■ Provided material:

--

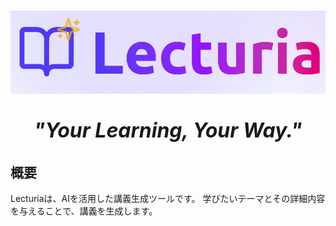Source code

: # ![logo](assets/logo.png)

<p align="center" style="font-size: 32px; font-weight: bold; font-style: italic;">
  <strong>"Your Learning, Your Way."</strong>
</p>

## 概要

Lecturiaは、AIを活用した講義生成ツールです。
学びたいテーマとその詳細内容を与えることで、講義を生成します。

--

■ Brief: Please output only the lines from the one holding "32px; font-weight: bold;" to the end of the records, first and last included, exactly as they appear.

■ Exercise response:
<p align="center" style="font-size: 32px; font-weight: bold; font-style: italic;">
  <strong>"Your Learning, Your Way."</strong>
</p>

## 概要

Lecturiaは、AIを活用した講義生成ツールです。
学びたいテーマとその詳細内容を与えることで、講義を生成します。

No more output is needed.